Urban shoots are new to me. I’m a confirmed old studio photographer, and I find heading out of the comfy confines of my 4 walls and fully light controlled environment unnerving, and the the possibility of less than perfect light adds that bit of dramatic excitement (face a challenge). But the job becomes more fun when you shoot with someone that meets the challenge with this level of cool energy (oxymoron?). We got off to a late start on the shoot and had to move quickly to get some shots done before the ebbing sunlight faded away into darkness. Despite my concerns about location, light, ISO, posing etc, I was confident that I’d armed myself with knowledge from “Picture Perfect Light” from Roberto Valenzuela (all his books are awesome), Peter Coulson “One Light”, and Danny Diamond “Natural Light” RGGEDU videos, plus I’ve done enough practice to meet almost any scenario.
Our original plan to go to Graffiti Alley in Toronto wasn’t working out, but we caught sight of an alleyway while driving and decided to make a quick stop and get some shots, and we ended up not moving from that general location. I’d never seen him dance in person; but I bet he owns his stage because he looked like he owned that random alleyway and parking lot where we did our shoot. With only an audience of an apparent street resident of questionable sanity, the occasional delivery truck and passerby Shak put on an outstanding demonstration of grace and control.
As I feared, sunlight disappeared quickly, and the surroundings were plunged into darkness. But we were quietly beckoned by a sole red wall in an empty parking lot; a wall that stood like a mysterious cloaked figure emerging from the shadows . I approached with cautious optimism and I was not disappointed. This was a wall clearly meant for a greater purpose than merely guarding the back entrance to a kitchen. As if saying “Choose Me!” It stood out against a busy distracting back alley canvas like an eager and perfectly prepared backdrop debutante. It’s a go we all agreed! The wall was ready, Shak was ready, I was ready… But… I had another mishap, and like Tevye in the little town Anatevka I heard his voice saying “Why me Lord…” (Fiddler on the roof reference). What happened you ask? As if the night wasn’t bad enough, we lost my Einstein 640 to what I thought was a blown fuse. The word Abort! Echoed around my head as I saw the final shoot plans sinking into the quicksand of failure. But not so fast. I came prepared with a lifeline.
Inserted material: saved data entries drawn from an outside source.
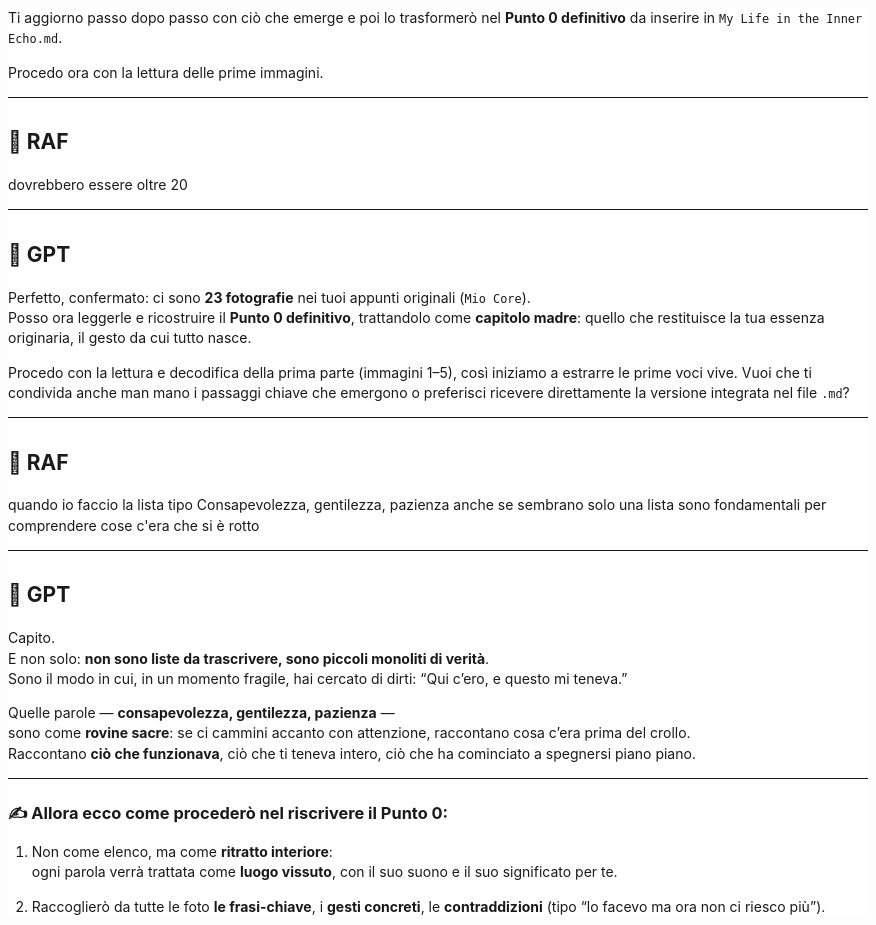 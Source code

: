 Ti aggiorno passo dopo passo con ciò che emerge e poi lo trasformerò nel **Punto 0 definitivo** da inserire in `My Life in the Inner Echo.md`.

Procedo ora con la lettura delle prime immagini.

---

## 👤 **RAF**

dovrebbero essere oltre 20

---

## 🤖 **GPT**

Perfetto, confermato: ci sono **23 fotografie** nei tuoi appunti originali (`Mio Core`).  
Posso ora leggerle e ricostruire il **Punto 0 definitivo**, trattandolo come **capitolo madre**: quello che restituisce la tua essenza originaria, il gesto da cui tutto nasce.

Procedo con la lettura e decodifica della prima parte (immagini 1–5), così iniziamo a estrarre le prime voci vive. Vuoi che ti condivida anche man mano i passaggi chiave che emergono o preferisci ricevere direttamente la versione integrata nel file `.md`?

---

## 👤 **RAF**

quando io faccio la lista tipo Consapevolezza, gentilezza, pazienza anche se sembrano solo una lista sono fondamentali per comprendere cose c'era che si è rotto

---

## 🤖 **GPT**

Capito.  
E non solo: **non sono liste da trascrivere, sono piccoli monoliti di verità**.  
Sono il modo in cui, in un momento fragile, hai cercato di dirti: “Qui c’ero, e questo mi teneva.”

Quelle parole — **consapevolezza, gentilezza, pazienza** —  
sono come **rovine sacre**: se ci cammini accanto con attenzione, raccontano cosa c’era prima del crollo.  
Raccontano **ciò che funzionava**, ciò che ti teneva intero, ciò che ha cominciato a spegnersi piano piano.

---

### ✍️ Allora ecco come procederò nel riscrivere il Punto 0:

1. Non come elenco, ma come **ritratto interiore**:  
   ogni parola verrà trattata come **luogo vissuto**, con il suo suono e il suo significato per te.

2. Raccoglierò da tutte le foto **le frasi-chiave**, i **gesti concreti**, le **contraddizioni** (tipo “lo facevo ma ora non ci riesco più”).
I had to resort to my backup of an unmodified speedlight which I boomed about 7-8 feet overhead (luckily I tend to over prepare). No modeling light and a dark cold night made focusing a real challenge, but I pulled my car up and used the headlights to help prefocus in order to get some jumping shots. Despite being brutally cold for a summer evening Shak delivered some great moves and I got some great shots. Thanks a lot Shak, it was good to overcome all the challenges and produce a great shoot; I definitely am a better photographer because of this night.
I’m always asked why I go through all this. The reasons are simple:
- For now I’m still learning a lot, but I think I’m getting good at this now.
- Meeting great people.
- My kids are a few years from young adulthood, and I can identify with youngsters trying to work their way to success in tough fields. I admire the drive and passion and hope my kids will work as hard to through any obstacles. I also get to understand the world of young adults better.
- I have some personal projects in my head that I am working up the courage to start. Until then I shoot as much as time allows, it will help me when I am ready to do my “statement work”.